American Pikas spend their days foraging in the mountains for an assortment of plants, including thistles, fireweed, grass, and sedge. They keep vigilant watch against predators, including eagles, hawks, coyotes, foxes, weasels and bobcats. American pikas carve out territories called home ranges, which can be a whopping 410-709 square meters large! The home ranges of different pikas will often overlap; a pika will act to defend only about 55% of its territory depending on access to food. It is common for pikas to intrude on one-another's turf, though this is usually done when the resident pika is not active. If an intruder is caught, a pika will fight to defend its space, especially if the intruder is unfamiliar or of the same sex.

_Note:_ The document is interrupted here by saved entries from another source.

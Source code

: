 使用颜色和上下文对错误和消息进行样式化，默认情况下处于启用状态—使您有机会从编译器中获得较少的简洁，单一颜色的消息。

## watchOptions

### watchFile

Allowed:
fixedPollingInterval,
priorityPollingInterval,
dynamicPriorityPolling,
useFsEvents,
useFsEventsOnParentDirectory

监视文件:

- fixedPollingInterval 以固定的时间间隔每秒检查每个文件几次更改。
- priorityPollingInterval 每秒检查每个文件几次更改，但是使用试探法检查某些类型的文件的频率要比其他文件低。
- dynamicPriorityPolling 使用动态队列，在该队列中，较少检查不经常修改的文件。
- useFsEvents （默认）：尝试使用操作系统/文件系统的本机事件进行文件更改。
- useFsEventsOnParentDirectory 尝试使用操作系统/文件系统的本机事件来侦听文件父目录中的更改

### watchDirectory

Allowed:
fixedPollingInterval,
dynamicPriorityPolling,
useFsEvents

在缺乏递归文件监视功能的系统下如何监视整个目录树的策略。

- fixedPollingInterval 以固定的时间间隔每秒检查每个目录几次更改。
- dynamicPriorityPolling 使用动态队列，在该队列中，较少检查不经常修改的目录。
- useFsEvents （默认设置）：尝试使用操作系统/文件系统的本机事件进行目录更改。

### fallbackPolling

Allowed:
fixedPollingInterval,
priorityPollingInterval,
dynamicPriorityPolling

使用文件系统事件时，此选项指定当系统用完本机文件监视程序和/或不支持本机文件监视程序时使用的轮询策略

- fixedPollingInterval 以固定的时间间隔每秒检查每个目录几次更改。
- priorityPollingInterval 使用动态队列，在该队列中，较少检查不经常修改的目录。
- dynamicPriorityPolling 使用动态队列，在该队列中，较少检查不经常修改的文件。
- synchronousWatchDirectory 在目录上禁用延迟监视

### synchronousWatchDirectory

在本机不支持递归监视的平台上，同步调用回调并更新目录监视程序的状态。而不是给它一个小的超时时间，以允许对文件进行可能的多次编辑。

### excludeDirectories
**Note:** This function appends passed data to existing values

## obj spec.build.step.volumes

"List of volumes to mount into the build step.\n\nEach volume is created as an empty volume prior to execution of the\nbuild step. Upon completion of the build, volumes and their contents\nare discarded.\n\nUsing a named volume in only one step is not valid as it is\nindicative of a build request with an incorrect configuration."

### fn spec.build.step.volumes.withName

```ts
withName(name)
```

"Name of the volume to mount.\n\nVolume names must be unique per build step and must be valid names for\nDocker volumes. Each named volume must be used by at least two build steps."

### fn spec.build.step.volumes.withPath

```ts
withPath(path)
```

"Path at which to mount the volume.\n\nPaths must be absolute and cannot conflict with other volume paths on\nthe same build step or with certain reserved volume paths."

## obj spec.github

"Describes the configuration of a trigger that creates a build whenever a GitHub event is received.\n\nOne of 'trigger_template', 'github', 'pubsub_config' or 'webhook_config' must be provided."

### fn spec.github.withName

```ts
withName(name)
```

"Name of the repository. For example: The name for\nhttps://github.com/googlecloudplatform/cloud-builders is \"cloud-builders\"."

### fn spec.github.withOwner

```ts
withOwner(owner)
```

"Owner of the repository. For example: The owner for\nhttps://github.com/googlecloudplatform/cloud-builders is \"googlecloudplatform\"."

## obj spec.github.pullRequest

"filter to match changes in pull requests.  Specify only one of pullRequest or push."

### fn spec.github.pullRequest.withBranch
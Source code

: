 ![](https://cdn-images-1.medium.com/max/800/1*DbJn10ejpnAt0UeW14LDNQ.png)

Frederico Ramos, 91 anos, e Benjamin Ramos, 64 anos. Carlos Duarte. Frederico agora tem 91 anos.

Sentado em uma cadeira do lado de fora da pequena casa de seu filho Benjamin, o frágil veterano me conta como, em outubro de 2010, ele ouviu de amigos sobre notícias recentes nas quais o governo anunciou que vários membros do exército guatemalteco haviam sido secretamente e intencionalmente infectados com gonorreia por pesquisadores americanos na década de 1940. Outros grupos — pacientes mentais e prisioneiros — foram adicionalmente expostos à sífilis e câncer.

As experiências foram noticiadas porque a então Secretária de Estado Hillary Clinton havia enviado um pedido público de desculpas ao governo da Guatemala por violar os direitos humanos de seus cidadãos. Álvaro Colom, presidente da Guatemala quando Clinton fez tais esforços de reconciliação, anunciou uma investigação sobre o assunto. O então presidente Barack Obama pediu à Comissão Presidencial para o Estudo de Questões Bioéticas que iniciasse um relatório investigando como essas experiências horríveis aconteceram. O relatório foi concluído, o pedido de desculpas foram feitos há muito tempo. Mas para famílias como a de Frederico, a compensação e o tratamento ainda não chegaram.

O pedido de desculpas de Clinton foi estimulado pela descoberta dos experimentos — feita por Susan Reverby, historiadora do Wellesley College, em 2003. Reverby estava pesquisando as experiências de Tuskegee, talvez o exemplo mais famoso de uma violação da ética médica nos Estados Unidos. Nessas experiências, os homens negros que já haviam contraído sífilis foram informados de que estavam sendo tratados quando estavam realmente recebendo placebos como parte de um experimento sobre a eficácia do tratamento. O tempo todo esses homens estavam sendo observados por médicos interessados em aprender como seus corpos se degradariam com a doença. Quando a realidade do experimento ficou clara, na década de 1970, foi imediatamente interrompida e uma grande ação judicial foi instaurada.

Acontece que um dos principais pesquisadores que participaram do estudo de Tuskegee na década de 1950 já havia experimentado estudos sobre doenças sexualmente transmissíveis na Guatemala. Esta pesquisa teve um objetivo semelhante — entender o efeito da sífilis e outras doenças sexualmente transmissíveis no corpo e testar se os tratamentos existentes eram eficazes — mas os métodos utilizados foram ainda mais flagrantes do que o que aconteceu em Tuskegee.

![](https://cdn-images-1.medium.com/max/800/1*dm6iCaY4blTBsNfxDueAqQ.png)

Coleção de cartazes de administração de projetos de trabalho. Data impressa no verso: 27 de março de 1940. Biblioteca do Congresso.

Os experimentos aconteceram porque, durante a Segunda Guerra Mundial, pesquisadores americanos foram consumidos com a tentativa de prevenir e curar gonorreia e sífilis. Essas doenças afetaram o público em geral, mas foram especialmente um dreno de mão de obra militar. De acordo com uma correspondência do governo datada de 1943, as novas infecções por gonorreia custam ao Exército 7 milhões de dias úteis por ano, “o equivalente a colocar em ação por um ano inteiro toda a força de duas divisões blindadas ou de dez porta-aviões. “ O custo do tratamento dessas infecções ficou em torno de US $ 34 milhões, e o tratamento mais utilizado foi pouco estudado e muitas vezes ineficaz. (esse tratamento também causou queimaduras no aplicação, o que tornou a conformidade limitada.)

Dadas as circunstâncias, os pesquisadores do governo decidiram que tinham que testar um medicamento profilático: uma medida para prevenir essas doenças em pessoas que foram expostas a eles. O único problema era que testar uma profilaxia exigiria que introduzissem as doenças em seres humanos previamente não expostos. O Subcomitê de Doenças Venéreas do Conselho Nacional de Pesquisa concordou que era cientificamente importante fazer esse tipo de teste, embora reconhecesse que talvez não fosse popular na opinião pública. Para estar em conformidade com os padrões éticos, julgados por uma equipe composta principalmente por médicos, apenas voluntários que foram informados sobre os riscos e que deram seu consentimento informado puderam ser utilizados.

These complicated pika politics don't always result in conflict. Pikas will chirp and sing to each other to attract mates or warn against predators. Also, when pikas of the opposite sex are neighbors, they might become mated pairs! If there is more than one male in the area, the female will choose her own mate. Mating usually occurs during March at lower elevations, or from April through June at higher elevations. A female will have a litter of around three little pikas, which weigh only ten or twelve grams at birth! After four weeks, the babies will be weaned and start to disperse to find their own home ranges.

American pikas are currently classed as Least Concern. Their numbers appear to be strong in the wild; with that said, they are facing increased pressure due to climate change. Scientists are starting to notice pikas declining from their historic ranges. As the average temperature rises, it becomes harder and harder for American pikas to function outside. Some predict this will push the pikas to migrate to higher elevations, though many populations cannot do this easily due to the fragmented nature of their dispersal. If the temperatures continue to rise, life could become intolerable for the little pikas. Some fear that the pika could be the first species ever to go extinct due to human-driven climate change.

There are many people, however, who are sounding the alarm on the pika's plight. The Craighead Institute, in collaboration with other organizations, has been running research of pika populations in Montana. Colorado has also launched the Colorado Pika Project, encouraging people to help track pikas with their Pika Patrol app! As more scientists and civilians come together, we can create a safety net for our adorable mountain neighbors.

To learn more about the American Pika and how you can help, check out the following links!

Craighead Institute - A coalition of citizen scientists researching and protecting wildlife in Montana

Colorado Pika Project - A research project dedicated to understanding and protecting Colorado pikas!

You can also be a huge help to American pikas if you take the following steps:

  • Drive less! Try to bike or walk more often instead of driving a car.
  • Inspect your house to see how you can use less electricity! Are you leaving lights on when you don't need to? Or leaving phone chargers plugged in when not charging a phone?
  • Write to your representatives and urge them to take stronger action on climate change!
  • Tell everyone you know! The more people know there's a problem, the more support we can raise for the pika (and millions of other species!)